RECORDS FOR THE EXERCISE:
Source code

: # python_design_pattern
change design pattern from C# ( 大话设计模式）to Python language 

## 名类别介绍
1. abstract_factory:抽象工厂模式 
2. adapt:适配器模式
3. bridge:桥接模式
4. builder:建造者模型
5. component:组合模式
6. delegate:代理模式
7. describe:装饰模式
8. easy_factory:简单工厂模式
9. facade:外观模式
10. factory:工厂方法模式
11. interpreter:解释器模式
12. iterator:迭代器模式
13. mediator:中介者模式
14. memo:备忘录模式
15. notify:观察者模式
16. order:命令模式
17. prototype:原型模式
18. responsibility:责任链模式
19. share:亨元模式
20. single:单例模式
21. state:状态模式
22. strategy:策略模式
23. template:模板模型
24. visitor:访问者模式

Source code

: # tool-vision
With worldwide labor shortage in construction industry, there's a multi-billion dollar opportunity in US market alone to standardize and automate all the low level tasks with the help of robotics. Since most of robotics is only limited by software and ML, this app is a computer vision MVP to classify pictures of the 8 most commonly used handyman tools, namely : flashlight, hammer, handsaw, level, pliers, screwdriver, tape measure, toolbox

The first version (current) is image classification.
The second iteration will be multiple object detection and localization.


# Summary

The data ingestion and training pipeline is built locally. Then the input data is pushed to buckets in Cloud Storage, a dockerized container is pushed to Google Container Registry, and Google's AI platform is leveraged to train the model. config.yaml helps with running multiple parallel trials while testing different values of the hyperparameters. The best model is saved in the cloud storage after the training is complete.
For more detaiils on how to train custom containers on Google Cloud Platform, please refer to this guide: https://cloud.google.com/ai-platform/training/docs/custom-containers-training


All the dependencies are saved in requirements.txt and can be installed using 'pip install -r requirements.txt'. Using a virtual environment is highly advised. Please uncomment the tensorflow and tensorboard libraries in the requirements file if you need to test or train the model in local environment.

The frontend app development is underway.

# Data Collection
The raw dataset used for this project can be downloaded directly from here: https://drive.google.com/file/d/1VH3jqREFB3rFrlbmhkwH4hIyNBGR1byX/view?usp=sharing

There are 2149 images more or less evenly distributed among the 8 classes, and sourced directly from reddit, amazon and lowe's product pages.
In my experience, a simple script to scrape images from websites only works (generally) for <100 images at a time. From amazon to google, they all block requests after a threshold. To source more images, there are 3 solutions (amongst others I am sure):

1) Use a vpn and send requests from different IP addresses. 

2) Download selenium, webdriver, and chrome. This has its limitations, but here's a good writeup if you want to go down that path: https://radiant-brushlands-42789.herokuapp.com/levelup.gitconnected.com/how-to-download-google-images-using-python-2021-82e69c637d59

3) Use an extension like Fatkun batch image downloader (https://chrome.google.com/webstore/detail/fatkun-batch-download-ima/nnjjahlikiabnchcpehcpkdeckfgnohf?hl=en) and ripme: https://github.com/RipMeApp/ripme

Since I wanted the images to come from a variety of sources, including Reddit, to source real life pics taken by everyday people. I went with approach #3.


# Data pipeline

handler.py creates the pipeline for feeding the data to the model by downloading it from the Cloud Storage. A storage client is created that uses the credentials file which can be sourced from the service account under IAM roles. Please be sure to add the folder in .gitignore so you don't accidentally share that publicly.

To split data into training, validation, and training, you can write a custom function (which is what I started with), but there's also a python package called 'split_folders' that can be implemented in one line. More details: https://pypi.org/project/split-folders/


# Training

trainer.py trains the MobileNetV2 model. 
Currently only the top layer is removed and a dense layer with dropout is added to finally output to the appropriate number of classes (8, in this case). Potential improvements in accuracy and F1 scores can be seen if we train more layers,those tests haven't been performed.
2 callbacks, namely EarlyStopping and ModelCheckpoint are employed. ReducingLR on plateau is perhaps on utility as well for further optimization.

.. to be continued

REQUIRED WORK:
Only lines with the word "directly" go in the answer. Take them all from the entries above.

PROBLEM SOLUTION:
The raw dataset used for this project can be downloaded directly from here: https://drive.google.com/file/d/1VH3jqREFB3rFrlbmhkwH4hIyNBGR1byX/view?usp=sharing
There are 2149 images more or less evenly distributed among the 8 classes, and sourced directly from reddit, amazon and lowe's product pages.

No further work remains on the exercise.